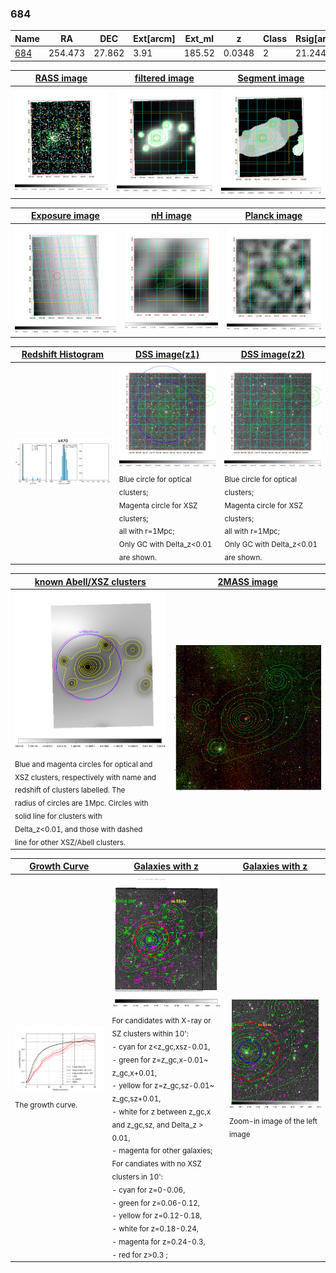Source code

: <div STYLE="page-break-after: always;"></div>

### 684

|Name          |RA          |DEC      | Ext[arcm] | Ext_ml | z    | Class| Rsig[arcmin] | CRsig[c/s] | CR500[c/s] | R500[Mpc] |L500[erg/s]|F500[erg/s/cm^2]| M500[Msun]|Tx[keV]|beta|GC(XSZ,Delta_z<0.01)| GC(OPT,Delta_z<0.01)|GC|alias|
|--------------|------------|------------|---|---|-----------|--------|------|------|----|----|----|----|----|----|----|----|----|----|---|
|[684](script/684.md)     | 254.473       | 27.862       | 3.91    | 185.52   | 0.0348 | 2   | 21.244 |0.368 |0.354 |0.667 |1.616e+43 |5.770e-12 |8.726e+13 |1.990 |0.540 |MCXC, |Wen, |MCXC, |k470|

|[RASS image](../image/684/684_img.pdf)|[filtered image](../image/684/684_fil.pdf)|[Segment image](../image/684/684_seg.pdf)|
|-------------------|--------------------|-------------------|
| <img src="../image/684/684_img.png" width="300">  | <img src="../image/684/684_fil.png" width="300">   | <img src="../image/684/684_seg.png" width="300">  |

|[Exposure image](../image/684/684_mex.pdf)| [nH image](../image/684/684_nh.pdf)| [Planck image](../image/684/684_p.pdf)|
|-------------------|--------------------|-------------------|
|<img src="../image/684/684_mex.png" width="300">   | <img src="../image/684/684_nh.png" width="300">    | <img src="../image/684/684_p.png" width="300"> |

|[Redshift Histogram](../image/684/684_zg.pdf) | [DSS image(z1)](../image/684/684_dss_z1.pdf)      |  [DSS image(z2)](../image/684/684_dss_z2.pdf)    |
|-------------------|--------------------|-------------------|
|<img src="../image/684/684_zg.png" width="300"> |<img src="../image/684/684_dss_z1.png" width="300"> <sub><br>Blue circle for optical clusters; <br>Magenta circle for XSZ clusters; <br>all with r=1Mpc; <br>Only GC with Delta_z<0.01 are shown. </sub>| <img src="../image/684/684_dss_z2.png" width="300"><sub><br>Blue circle for optical clusters; <br>Magenta circle for XSZ clusters; <br>all with r=1Mpc; <br>Only GC with Delta_z<0.01 are shown. </sub> |

|[known Abell/XSZ clusters](../image/684/684_m.pdf) | [2MASS image](../image/684/684_2mass.pdf)      |
|-------------------|-------------------|
|<img src=../image/684/684_m.png width="300"> <sub><br>Blue and magenta circles for optical and <br>XSZ clusters, respectively with name and <br>redshift of clusters labelled. The <br>radius of circles are 1Mpc. Circles with <br>solid line for clusters with <br>Delta_z<0.01, and those with dashed <br>line for other XSZ/Abell clusters.        </sub>|<img src="../image/684/684_2mass.png" width="300">  |

|[Growth Curve](../image/684/684_gca_all.png) |[Galaxies with z](../image/684/684_opt_ned.pdf) |[Galaxies with z](../image/684/684_opt_ned_zoom.pdf) |
|-------------------|-------------------|-------------------|
| <img src="../image/684/684_gca_all.png" width="300"> <sub><br>The growth curve.</sub>| <img src=../image/684/684_opt_ned.png width="300"> <br><sub> For candidates with X-ray or SZ clusters within 10': <br> - cyan for z<z_gc,xsz-0.01, <br> - green for z=z_gc,x-0.01~ z_gc,x+0.01, <br> - yellow for z=z_gc,sz-0.01~ z_gc,sz+0.01, <br> - white for z between z_gc,x and z_gc,sz, and Delta_z > 0.01, <br> - magenta for other galaxies; <br>For candiates with no XSZ clusters in 10': <br> - cyan for z=0-0.06, <br> - green for z=0.06-0.12, <br> - yellow for z=0.12-0.18, <br> - white for z=0.18-0.24, <br> - magenta for z=0.24-0.3, <br> - red for z>0.3 ;  </sub>|<img src=../image/684/684_opt_ned_zoom.png width="300">  <br><sub> Zoom-in image of the left image</sub>|




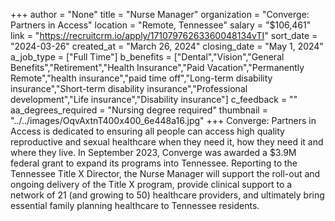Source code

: +++
author = "None"
title = "Nurse Manager"
organization = "Converge: Partners in Access"
location = "Remote, Tennessee"
salary = "$106,461"
link = "https://recruitcrm.io/apply/17107976263360048134vTI"
sort_date = "2024-03-26"
created_at = "March 26, 2024"
closing_date = "May 1, 2024"
a_job_type = ["Full Time"]
b_benefits = ["Dental","Vision","General Benefits","Retirement","Health Insurance","Paid Vacation","Permanently Remote","health insurance","paid time off","Long-term disability insurance","Short-term disability insurance","Professional development","Life insurance","Disability insurance"]
c_feedback = ""
aa_degrees_required = "Nursing degree required"
thumbnail = "../../images/OqvAxtnT400x400_6e448a16.jpg"
+++
Converge: Partners in Access is dedicated to ensuring all people can access high quality reproductive and sexual healthcare when they need it, how they need it and where they live. In September 2023, Converge was awarded a $3.9M federal grant to expand its programs into Tennessee. Reporting to the Tennessee Title X Director, the Nurse Manager will support the roll-out and ongoing delivery of the Title X program, provide clinical support to a network of 21 (and growing to 50) healthcare providers, and ultimately bring essential family planning healthcare to Tennessee residents.  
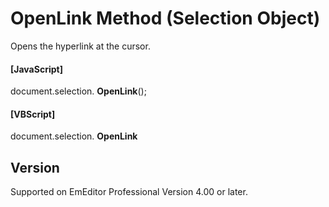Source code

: # OpenLink Method (Selection Object)

Opens the hyperlink at the cursor.

#### \[JavaScript\]

document.selection. **OpenLink**();

#### \[VBScript\]

document.selection. **OpenLink**

## Version

Supported on EmEditor Professional Version 4.00 or later.
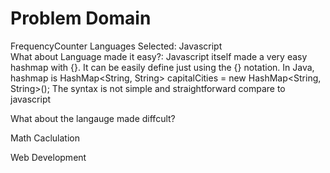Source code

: # Problem Domain
FrequencyCounter
 Languages Selected: Javascript       
 What about Language made it easy?: Javascript itself made a very easy hashmap with {}. It can be easily define just using the {} notation. In Java, hashmap is 
 HashMap<String, String> capitalCities = new HashMap<String, String>(); The syntax is not simple and straightforward compare to javascript
 
 What about the langauge made diffcult?

Math Caclulation

Web Development
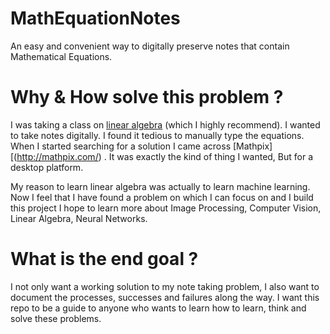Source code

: # MathEquationNotes
An easy and convenient way to digitally preserve notes that contain Mathematical Equations.

# Why & How solve this problem ?
I was taking a class on [linear algebra](https://www.youtube.com/watch?v=ZK3O402wf1c&list=PLE7DDD91010BC51F8) (which I highly recommend). I wanted to take notes digitally. I found it tedious to manually type the equations. When I started searching for a solution I came across [Mathpix][(http://mathpix.com/) . It was exactly the kind of thing I wanted, But for a desktop platform.

My reason to learn linear algebra was actually to learn machine learning. Now I feel that I have found a problem on which I can focus on and I build this project I hope to learn more about Image Processing, Computer Vision, Linear Algebra, Neural Networks.

# What is the end goal ?
I not only want a working solution to my note taking problem, I also want to document the processes, successes and failures along the way. I want this repo to be a guide to anyone who wants to learn how to learn, think and solve these problems.
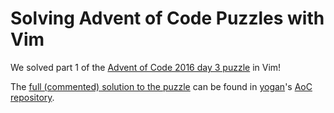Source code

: # Solving Advent of Code Puzzles with Vim

We solved part 1 of the [Advent of Code 2016 day 3 puzzle](https://adventofcode.com/2016/day/3) in Vim!

The [full (commented) solution to the puzzle](https://github.com/yogan/advent-of-code/blob/main/vim/2016/day-03/aoc-2016-03.commented.vim)
can be found in [yogan](https://github.com/yogan)'s [AoC repository](https://github.com/yogan/advent-of-code/blob/main/vim/README.md#2016).
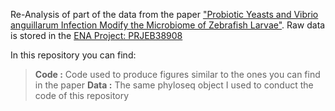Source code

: Re-Analysis of part of the data from the paper ["Probiotic Yeasts and Vibrio anguillarum Infection Modify the Microbiome of Zebrafish Larvae"](https://www.frontiersin.org/articles/10.3389/fmicb.2021.647977/full). Raw data is stored in the [ENA Project: PRJEB38908](https://www.ebi.ac.uk/ena/browser/view/PRJEB38908?show=reads)

In this repository you can find:

> **Code :** Code used to produce figures similar to the ones you can find in the paper
> **Data :** The same phyloseq object I used to conduct the code of this repository
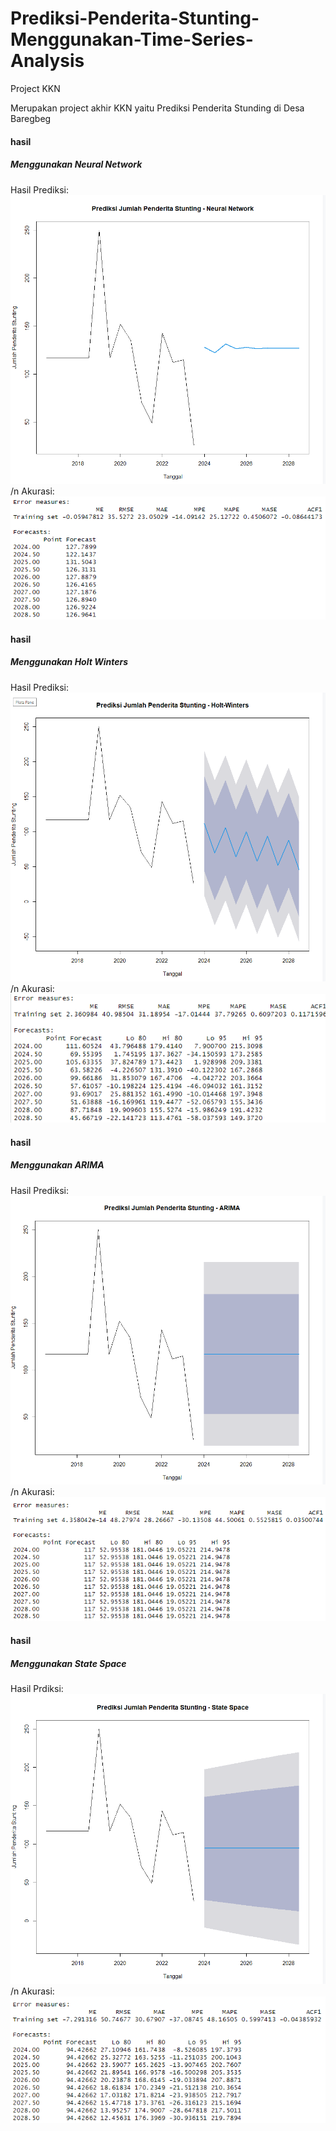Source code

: # Prediksi-Penderita-Stunting-Menggunakan-Time-Series-Analysis
Project KKN

Merupakan project akhir KKN yaitu Prediksi Penderita Stunding di Desa Baregbeg

#### hasil
##### Menggunakan Neural Network
Hasil Prediksi:
![NNA](hasil/nna.png)
/n Akurasi:
![Akurasi NNA](hasil/akurasiNNA.png)

#### hasil
##### Menggunakan Holt Winters
Hasil Prediksi:
![hw](hasil/hw.png)
/n Akurasi:
![Akurasi HW](hasil/AKURASIHW.png)

#### hasil
##### Menggunakan ARIMA
Hasil Prediksi:
![ARIMA](hasil/ARIMA.png)
/n Akurasi:
![Akurasi ARIMA](hasil/akurasiARIMA.png)

#### hasil
##### Menggunakan State Space
Hasil Prdiksi:
![SS](hasil/STATESPACE.png)
/n Akurasi:
![Akurasi ss](hasil/akurasiSTATESPACE.png)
- - - - -
What the exercise asks:
Count the lines of the listing above that include the word "other" and report the number by itself.

Reply:
2